The Snapshot API allow processing of PDF documents through a verification system in respect of the OSI (Open Science Indicators). This project provides a Node.js REST API that implements JWT authentication and integrates with the DataSeer AI "Genshare" API for PDF processing. It features user-specific rate limiting, script-based user management, secure token handling, S3 storage for request data, and Google Sheets integration for summary logging.

Table of Contents

  1. Features
  2. Prerequisites
  3. Installation
  4. Usage
  5. Health Monitoring
  6. Error Handling
  7. GenShare Response
  8. Authentication
  9. S3 Storage
  10. Google Sheets Integration
  11. Project Structure
  12. Configuration Files
  13. Rate Limiting
  14. Logging System
  15. Security Considerations
  16. Contributing
  17. License

Features

  • JWT-based authentication for all routes
  • PDF processing via Genshare API integration
  • User-specific rate limiting
  • Script-based user and permissions management
  • Secure token handling
  • Health monitoring for all dependent services
  • Route-specific access control with allow/block lists
  • S3 storage for request and response data
  • Google Sheets integration for summary logging

Prerequisites

  • Node.js (v14+ recommended)
  • npm (comes with Node.js)

Installation

Using Docker

  1. Clone the repository:

    git clone https://github.com/DataSeer/snapshot-api.git
    cd snapshot-api
  2. Build image:

    docker build -t snapshot-api .
  3. Run container:

    # using default conf & env files
    docker run -d -it -p 3000:3000 --network host --name snapshot-api-instance snapshot-api
    
    # using custom conf & env files
    docker run -d -it -p 3000:3000 --network host --name snapshot-api-instance -v $(pwd)/.env:/usr/src/app/.env -v $(pwd)/conf:/usr/src/app/conf -v $(pwd)/log:/usr/src/app/log snapshot-api
  4. Interact with the container:

    # using default conf & env files
    docker exec -it snapshot-api-instance /bin/bash

Direct Installation

  1. Clone the repository:

    git clone https://github.com/DataSeer/snapshot-api.git
    cd snapshot-api
  2. Install dependencies:

    npm install
  3. Set up configuration:

    • Create service configuration files in the conf directory:
      // conf/genshare.json
      {
        "processPDF": {
          "url": "http://localhost:5000/process/pdf",
          "method": "POST",
          "apiKey": "your_genshare_api_key"
        },
        "health": {
          "url": "http://localhost:5000/health",
          "method": "GET"
        }
      }
      
      // conf/grobid.json
      {
        "health": {
          "url": "http://localhost:8070/health",
          "method": "GET"
        }
      }
      
      // conf/datastet.json
      {
        "health": {
          "url": "http://localhost:8080/health",
          "method": "GET"
        }
      }
    • The conf/users.json file will be created automatically when you add users.
  4. Set environment variables:

    • PORT: The port on which the server will run (default: 3000)
    • JWT_SECRET: Secret key for JWT token generation and validation

Usage

Starting the Server

To start the server in production mode:

npm start

Managing Users

Use the following command to manage users:

npm run manage-users <command> [userId] [options]

Commands:

  • add [userId] [rateLimit]: Add a new user
  • remove <userId>: Remove a user
  • refresh-token <userId>: Refresh a user's token
  • update-limit <userId> <rateLimit>: Update a user's rate limit
  • list: List all users

Examples:

# Add a new user with custom rate limit
npm run manage-users add user123 '{"max": 200, "windowMs": 900000}'

# Refresh a user's token
npm run manage-users refresh-token user123

# Update a user's rate limit
npm run manage-users update-limit user123 '{"max": 300}'

# List all users
npm run manage-users list

# Remove a user
npm run manage-users remove user123

Rate limits are specified as a JSON object with max (maximum number of requests) and windowMs (time window in milliseconds) properties.

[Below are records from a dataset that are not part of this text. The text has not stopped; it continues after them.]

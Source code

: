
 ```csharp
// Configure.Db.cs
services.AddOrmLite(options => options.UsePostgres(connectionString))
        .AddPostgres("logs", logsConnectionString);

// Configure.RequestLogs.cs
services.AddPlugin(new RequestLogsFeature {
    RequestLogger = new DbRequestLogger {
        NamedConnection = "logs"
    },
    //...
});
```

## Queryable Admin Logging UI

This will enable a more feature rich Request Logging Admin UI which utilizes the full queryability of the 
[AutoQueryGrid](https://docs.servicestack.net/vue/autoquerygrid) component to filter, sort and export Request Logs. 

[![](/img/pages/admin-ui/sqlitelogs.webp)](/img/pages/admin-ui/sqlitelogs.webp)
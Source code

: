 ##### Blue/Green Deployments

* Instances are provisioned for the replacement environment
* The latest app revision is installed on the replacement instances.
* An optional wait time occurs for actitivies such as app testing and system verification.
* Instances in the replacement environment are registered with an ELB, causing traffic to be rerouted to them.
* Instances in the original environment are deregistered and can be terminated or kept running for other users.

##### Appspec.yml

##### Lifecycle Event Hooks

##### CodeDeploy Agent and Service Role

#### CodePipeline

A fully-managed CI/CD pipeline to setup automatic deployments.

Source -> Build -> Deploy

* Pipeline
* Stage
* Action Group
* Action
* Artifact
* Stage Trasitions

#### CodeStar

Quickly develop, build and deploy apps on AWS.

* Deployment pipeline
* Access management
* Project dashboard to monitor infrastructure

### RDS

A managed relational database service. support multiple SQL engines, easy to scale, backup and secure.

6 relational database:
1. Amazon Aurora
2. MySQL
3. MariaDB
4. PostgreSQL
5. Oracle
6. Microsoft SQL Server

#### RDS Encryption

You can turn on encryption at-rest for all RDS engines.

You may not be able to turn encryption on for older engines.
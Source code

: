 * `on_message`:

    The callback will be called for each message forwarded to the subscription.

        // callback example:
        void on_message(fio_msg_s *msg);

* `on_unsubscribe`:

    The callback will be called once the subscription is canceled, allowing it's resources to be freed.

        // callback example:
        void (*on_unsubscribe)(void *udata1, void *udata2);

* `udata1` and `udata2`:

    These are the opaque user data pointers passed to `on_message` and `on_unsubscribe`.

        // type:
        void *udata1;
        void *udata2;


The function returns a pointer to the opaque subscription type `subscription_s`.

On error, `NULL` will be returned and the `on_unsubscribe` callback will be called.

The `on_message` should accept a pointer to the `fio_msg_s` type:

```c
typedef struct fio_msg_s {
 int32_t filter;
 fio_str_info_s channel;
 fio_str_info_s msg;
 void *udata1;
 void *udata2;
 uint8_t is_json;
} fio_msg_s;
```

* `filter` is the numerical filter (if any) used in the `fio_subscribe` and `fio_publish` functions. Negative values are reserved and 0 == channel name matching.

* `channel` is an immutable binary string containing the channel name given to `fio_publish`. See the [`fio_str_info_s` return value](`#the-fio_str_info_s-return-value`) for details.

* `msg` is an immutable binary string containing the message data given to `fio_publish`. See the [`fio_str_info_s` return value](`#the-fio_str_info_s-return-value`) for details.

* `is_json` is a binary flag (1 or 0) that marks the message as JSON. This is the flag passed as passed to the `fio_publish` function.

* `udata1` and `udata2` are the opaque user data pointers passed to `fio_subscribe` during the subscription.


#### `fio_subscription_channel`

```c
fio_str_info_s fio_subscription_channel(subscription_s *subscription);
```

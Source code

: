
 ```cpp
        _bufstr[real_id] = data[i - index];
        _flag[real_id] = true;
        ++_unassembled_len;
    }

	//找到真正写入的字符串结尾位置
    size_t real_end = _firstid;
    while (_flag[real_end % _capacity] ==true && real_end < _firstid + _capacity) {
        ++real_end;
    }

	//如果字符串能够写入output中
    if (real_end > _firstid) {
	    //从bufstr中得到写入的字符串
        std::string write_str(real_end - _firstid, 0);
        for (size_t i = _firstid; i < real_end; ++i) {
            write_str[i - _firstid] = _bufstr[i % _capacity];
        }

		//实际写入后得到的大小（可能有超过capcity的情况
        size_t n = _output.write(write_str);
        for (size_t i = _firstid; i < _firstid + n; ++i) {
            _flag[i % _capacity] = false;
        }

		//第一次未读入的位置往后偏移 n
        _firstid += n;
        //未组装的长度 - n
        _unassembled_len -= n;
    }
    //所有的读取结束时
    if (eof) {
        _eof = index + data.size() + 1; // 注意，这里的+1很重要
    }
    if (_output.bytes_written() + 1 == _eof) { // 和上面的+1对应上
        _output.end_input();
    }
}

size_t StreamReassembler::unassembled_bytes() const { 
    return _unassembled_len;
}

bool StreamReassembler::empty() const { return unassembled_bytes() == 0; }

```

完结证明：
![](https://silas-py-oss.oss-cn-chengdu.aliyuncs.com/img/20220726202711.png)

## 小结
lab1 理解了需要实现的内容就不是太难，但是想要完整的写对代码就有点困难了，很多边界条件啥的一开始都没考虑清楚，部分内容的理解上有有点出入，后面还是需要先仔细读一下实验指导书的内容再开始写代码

If not specified when adding a user, it defaults to 100 requests per 15-minute window.

Permissions Management

The API includes a route-specific permissions system managed through a dedicated script:

npm run manage-permissions <command> [options]

Commands:

  • add <path> <method> [allowed] [blocked]: Add route permissions
  • remove <path> <method>: Remove route permissions
  • allow <path> <method> <userId>: Grant user access
  • block <path> <method> <userId>: Revoke user access
  • list: List all route permissions

Examples:

# Add new route permissions
npm run manage-permissions add /processPDF POST '["user1","user2"]' '["user3"]'

# Allow user access
npm run manage-permissions allow /processPDF POST user4

# Block user access
npm run manage-permissions block /processPDF POST user3

# List all permissions
npm run manage-permissions list

# Remove route permissions
npm run manage-permissions remove /processPDF POST

Access Control Rules:

  • Empty allowed list + empty blocked list: all authenticated users have access
  • Populated allowed list: only listed users have access
  • Blocked list: listed users are denied access (overrides allowed list)
  • Users not in either list: allowed if allowed list is empty, blocked if it's not

API Endpoints

All API endpoints require authentication using a JWT token.

  • GET /: Get information about available API routes
  • POST /processPDF: Process a PDF file
    • Form data:
      • file: PDF file
      • options: JSON string of processing options (must be a valid JSON object. If it's not well-formed or is not a valid JSON object, the API will return a 400 Bad Request error)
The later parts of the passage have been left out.